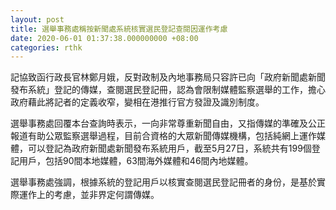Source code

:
 ```yaml
---
layout: post
title: 選舉事務處稱按新聞處系統核實選民登記查閱因運作考慮
date: 2020-06-01 01:37:38.000000000 +08:00
categories: rthk
---
```


記協致函行政長官林鄭月娥，反對政制及內地事務局只容許已向「政府新聞處新聞發布系統」登記的傳媒，查閱選民登記冊，認為會限制媒體監察選舉的工作，擔心政府藉此將記者的定義收窄，變相在港推行官方發證及識別制度。

選舉事務處回覆本台查詢時表示，一向非常尊重新聞自由，又指傳媒的準確及公正報道有助公眾監察選舉過程，目前合資格的大眾新聞傳媒機構，包括純網上運作媒體，可以登記為政府新聞處新聞發布系統用戶，截至5月27日，系統共有199個登記用戶，包括90間本地媒體，63間海外媒體和46間內地媒體。

選舉事務處強調，根據系統的登記用戶以核實查閱選民登記冊者的身份，是基於實際運作上的考慮，並非界定何謂傳媒。
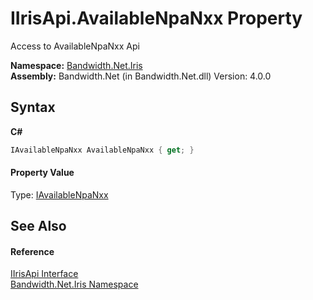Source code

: ﻿# IIrisApi.AvailableNpaNxx Property 
 

Access to AvailableNpaNxx Api

**Namespace:**&nbsp;<a href ="N_Bandwidth_Net_Iris.md">Bandwidth.Net.Iris</a><br />**Assembly:**&nbsp;Bandwidth.Net (in Bandwidth.Net.dll) Version: 4.0.0

## Syntax

**C#**<br />
``` C#
IAvailableNpaNxx AvailableNpaNxx { get; }
```


#### Property Value
Type: <a href ="T_Bandwidth_Net_Iris_IAvailableNpaNxx.md">IAvailableNpaNxx</a>

## See Also


#### Reference
<a href ="T_Bandwidth_Net_Iris_IIrisApi.md">IIrisApi Interface</a><br /><a href ="N_Bandwidth_Net_Iris.md">Bandwidth.Net.Iris Namespace</a><br />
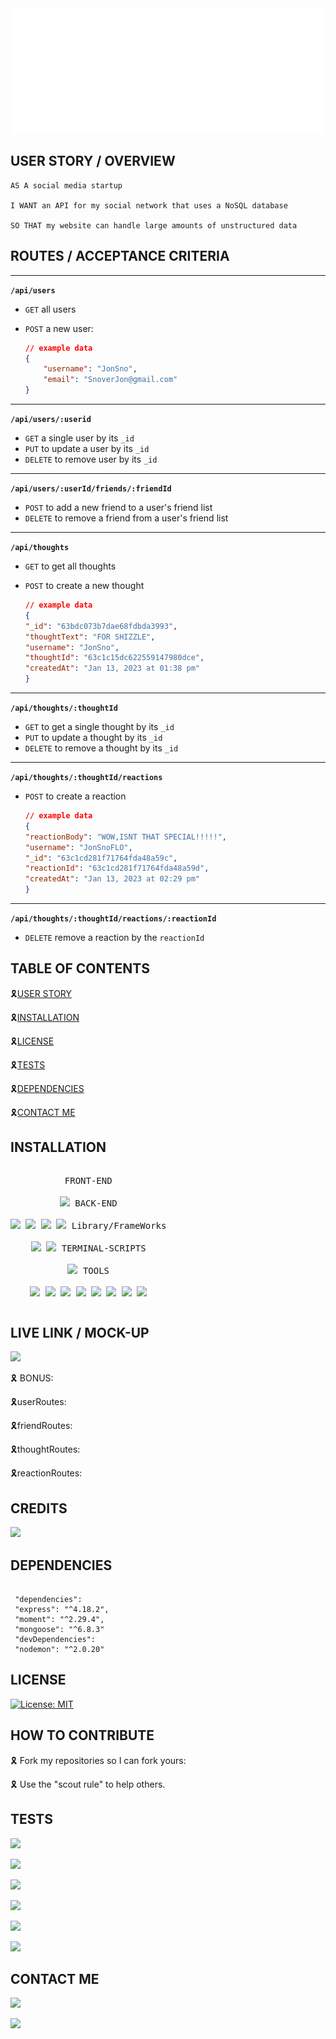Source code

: <div align="center" id="top">
  <img width="500px" height="200px" src="assets/welcome.svg"/>
  </div>
  
## USER STORY / OVERVIEW

```
AS A social media startup

I WANT an API for my social network that uses a NoSQL database

SO THAT my website can handle large amounts of unstructured data
```

## ROUTES / ACCEPTANCE CRITERIA

---
**`/api/users`**

* `GET` all users
* `POST` a new user:

    ```json
    // example data
    {
        "username": "JonSno",
        "email": "SnoverJon@gmail.com"
    }
    ```

---
**`/api/users/:userid`**

* `GET` a single user by its `_id`
* `PUT` to update a user by its `_id`
* `DELETE` to remove user by its `_id`

---
**`/api/users/:userId/friends/:friendId`**

* `POST` to add a new friend to a user's friend list
* `DELETE` to remove a friend from a user's friend list

---
**`/api/thoughts`**

* `GET` to get all thoughts
* `POST` to create a new thought

    ```json
    // example data
    {
    "_id": "63bdc073b7dae68fdbda3993",
  "thoughtText": "FOR SHIZZLE",
  "username": "JonSno",
  "thoughtId": "63c1c15dc622559147980dce",
  "createdAt": "Jan 13, 2023 at 01:38 pm"
    }
    ```

---
**`/api/thoughts/:thoughtId`**

* `GET` to get a single thought by its `_id`
* `PUT` to update a thought by its `_id`
* `DELETE` to remove a thought by its `_id`

---

**`/api/thoughts/:thoughtId/reactions`**

* `POST` to create a reaction

    ```json
    // example data
    {
    "reactionBody": "WOW,ISNT THAT SPECIAL!!!!!",
    "username": "JonSnoFLO",
    "_id": "63c1cd281f71764fda48a59c",
    "reactionId": "63c1cd281f71764fda48a59d",
    "createdAt": "Jan 13, 2023 at 02:29 pm"
    }
    ```

---
**`/api/thoughts/:thoughtId/reactions/:reactionId`**

* `DELETE` remove a reaction by the `reactionId`

## TABLE OF CONTENTS

 🎗[USER STORY](#userstory)

 🎗[INSTALLATION](#installation)

 🎗[LICENSE](#license)  

 🎗[TESTS](#tests)

 🎗[DEPENDENCIES](#dependencies)

 🎗[CONTACT ME](#CONTACTME)  

## INSTALLATION

<p style="display: inline-block;" align="center">
  <kbd>
    <kbd>FRONT-END</kbd>
    <br>
    <br>
    <img width="30px" src="https://cdn.jsdelivr.net/gh/devicons/devicon/icons/javascript/javascript-original.svg"/>
  </kbd>
  <kbd>
    <kbd>BACK-END</kbd>
    <br>
    <br>
    <img width="30px" src="https://cdn.jsdelivr.net/gh/devicons/devicon/icons/express/express-original.svg" />
    <img width="30px" src="https://cdn.jsdelivr.net/gh/devicons/devicon/icons/nodejs/nodejs-original.svg" />
    <img width="30px" src="https://cdn.jsdelivr.net/gh/devicons/devicon/icons/mongodb/mongodb-original.svg" />
    <img width="30px" src="https://cdn.jsdelivr.net/gh/devicons/devicon/icons/mysql/mysql-original-wordmark.svg" />
  </kbd>
  <kbd>
    <kbd>Library/FrameWorks</kbd>
    <br>
    <br>
   <img width="30px" src="https://cdn.jsdelivr.net/gh/devicons/devicon/icons/npm/npm-original-wordmark.svg" />
    <img width="30px" src="https://cdn.jsdelivr.net/gh/devicons/devicon/icons/jest/jest-plain.svg" />
   </kbd>
  <kbd>
    <kbd>TERMINAL-SCRIPTS</kbd>
    <br>
    <br>
    <img width="30px" src="https://cdn.jsdelivr.net/gh/devicons/devicon/icons/nodejs/nodejs-original.svg" />
  </kbd>
  <kbd>
    <kbd>TOOLS</kbd>
    <br>
    <br>
    <img width="30px" src="https://cdn.jsdelivr.net/gh/devicons/devicon/icons/gitlab/gitlab-original.svg" />
    <img width="30px" src="https://cdn.jsdelivr.net/gh/devicons/devicon/icons/vscode/vscode-original.svg" />
    <img width="30px" src="https://cdn.jsdelivr.net/gh/devicons/devicon/icons/apple/apple-original.svg" />
    <img width="30px" src="https://cdn.jsdelivr.net/gh/devicons/devicon/icons/github/github-original.svg" />
    <img width="30px" src="https://cdn.jsdelivr.net/gh/devicons/devicon/icons/slack/slack-original.svg" />
    <img width="30px" src="https://cdn.jsdelivr.net/gh/devicons/devicon/icons/devicon/devicon-original.svg" />
    <img width="30px" src="https://cdn.jsdelivr.net/gh/devicons/devicon/icons/oracle/oracle-original.svg" />
    <img width="30px" src="https://cdn.jsdelivr.net/gh/devicons/devicon/icons/chrome/chrome-plain.svg" />
</kbd>
  
## LIVE LINK / MOCK-UP

 <a href="https://github.com/jonsno29/NoSql-Social-Network.git" target="_blank"><img src="https://img.shields.io/badge/Github-jonsno29-red?style=for-the-badge&logo=github"></a>

🎗 BONUS:


🎗userRoutes:


🎗friendRoutes:
 

🎗thoughtRoutes:


🎗reactionRoutes:


  
## CREDITS

 ![](https://img.shields.io/badge/Created%20by-JON%20T.%20SNOVER-blue?style=for-the-badge)  

## DEPENDENCIES

   ```
   
    "dependencies": 
    "express": "^4.18.2",
    "moment": "^2.29.4",
    "mongoose": "^6.8.3"
    "devDependencies": 
    "nodemon": "^2.0.20"
  
   ```

## LICENSE

[![License: MIT](https://img.shields.io/badge/License-MIT-yellow.svg)](https://opensource.org/licenses/MIT)

## HOW TO CONTRIBUTE

🎗 Fork my repositories so I can fork yours:

🎗 Use the "scout rule" to help others.

## TESTS

![](https://img.shields.io/badge/Database-MongoDB-yellow?style=flat-square&logo=mongoDB)


![](https://img.shields.io/badge/npm%20package-express-orange?style=flat-square&logo=npm)


![](https://img.shields.io/badge/VisualStudio-CODE-blue?style=flat-square&logo=VSCODE)


![](https://img.shields.io/badge/npm%20package-JEST-cyan?style=flat-square&logo=npm)
  

![](https://img.shields.io/badge/npm%20package-mongoose-cyan?style=flat-square&logo=npm)


![](https://img.shields.io/badge/npm%20package-moment-%3CCOLOR%3E?style=flat-square&logo=npm)

## CONTACT ME

<a href="https://github.com/jonsno29/NoSql-Social-Network.git" target="_blank"><img src="https://img.shields.io/badge/Github-jonsno29-red?style=for-the-badge&logo=github"></a>

<a href="mailto:snoverjon@gmail.com"><img src="https://img.shields.io/badge/Gmail-d14836?style=flat-square&logo=Gmail&logoColor=white&link=snoverjon@gmail.com"/></a>
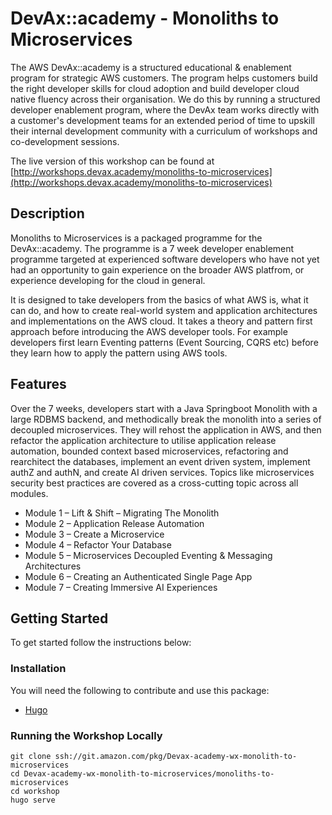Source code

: # DevAx::academy - Monoliths to Microservices

The AWS DevAx::academy is a structured educational & enablement program for strategic AWS customers. The program helps customers build the right developer skills for cloud adoption and build developer cloud native fluency across their organisation. We do this by running a structured developer enablement program, where the DevAx team works directly with a customer's development teams for an extended period of time to upskill their internal development community with a curriculum of workshops and co-development sessions.

The live version of this workshop can be found at [http://workshops.devax.academy/monoliths-to-microservices](http://workshops.devax.academy/monoliths-to-microservices)

## Description
Monoliths to Microservices is a packaged programme for the DevAx::academy. The programme is a 7 week developer enablement programme targeted at experienced software developers who have not yet had an opportunity to gain experience on the broader AWS platfrom, or experience developing for the cloud in general. 

It is designed to take developers from the basics of what AWS is, what it can do, and how to create real-world system and application architectures and implementations on the AWS cloud. It takes a theory and pattern first approach before introducing the AWS developer tools. For example developers first learn Eventing patterns (Event Sourcing, CQRS etc) before they learn how to apply the pattern using AWS tools.

## Features
Over the 7 weeks, developers start with a Java Springboot Monolith with a large RDBMS backend, and methodically break the monolith into a series of decoupled microservices. They will rehost the application in AWS, and then refactor the application architecture to utilise application release automation, bounded context based microservices, refactoring and rearchitect the databases, implement an event driven system, implement authZ and authN, and create AI driven services. Topics like microservices security best practices are covered as a cross-cutting topic across all modules.

- Module 1 – Lift & Shift – Migrating The Monolith
- Module 2 – Application Release Automation
- Module 3 – Create a Microservice
- Module 4 – Refactor Your Database
- Module 5 – Microservices Decoupled Eventing & Messaging Architectures
- Module 6 – Creating an Authenticated Single Page App
- Module 7 – Creating Immersive AI Experiences

## Getting Started
To get started follow the instructions below:

### Installation
You will need the following to contribute and use this package:

- [Hugo](https://gohugo.io/getting-started/installing/)

### Running the Workshop Locally

```
git clone ssh://git.amazon.com/pkg/Devax-academy-wx-monolith-to-microservices
cd Devax-academy-wx-monolith-to-microservices/monoliths-to-microservices
cd workshop
hugo serve
```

How to complete this task:
All that is wanted is each line, word for word, from the first line of the data to the one holding "#### Property Value", with the pictures left out.

Solution to this exercise:
Source code

:
 ```yaml
---
layout: post
title: 選舉事務處稱按新聞處系統核實選民登記查閱因運作考慮
date: 2020-06-01 01:37:38.000000000 +08:00
categories: rthk
---
```


記協致函行政長官林鄭月娥，反對政制及內地事務局只容許已向「政府新聞處新聞發布系統」登記的傳媒，查閱選民登記冊，認為會限制媒體監察選舉的工作，擔心政府藉此將記者的定義收窄，變相在港推行官方發證及識別制度。

選舉事務處回覆本台查詢時表示，一向非常尊重新聞自由，又指傳媒的準確及公正報道有助公眾監察選舉過程，目前合資格的大眾新聞傳媒機構，包括純網上運作媒體，可以登記為政府新聞處新聞發布系統用戶，截至5月27日，系統共有199個登記用戶，包括90間本地媒體，63間海外媒體和46間內地媒體。

選舉事務處強調，根據系統的登記用戶以核實查閱選民登記冊者的身份，是基於實際運作上的考慮，並非界定何謂傳媒。
Source code

: ﻿# IIrisApi.AvailableNpaNxx Property 
 

Access to AvailableNpaNxx Api

**Namespace:**&nbsp;<a href ="N_Bandwidth_Net_Iris.md">Bandwidth.Net.Iris</a><br />**Assembly:**&nbsp;Bandwidth.Net (in Bandwidth.Net.dll) Version: 4.0.0

## Syntax

**C#**<br />
``` C#
IAvailableNpaNxx AvailableNpaNxx { get; }
```


#### Property Value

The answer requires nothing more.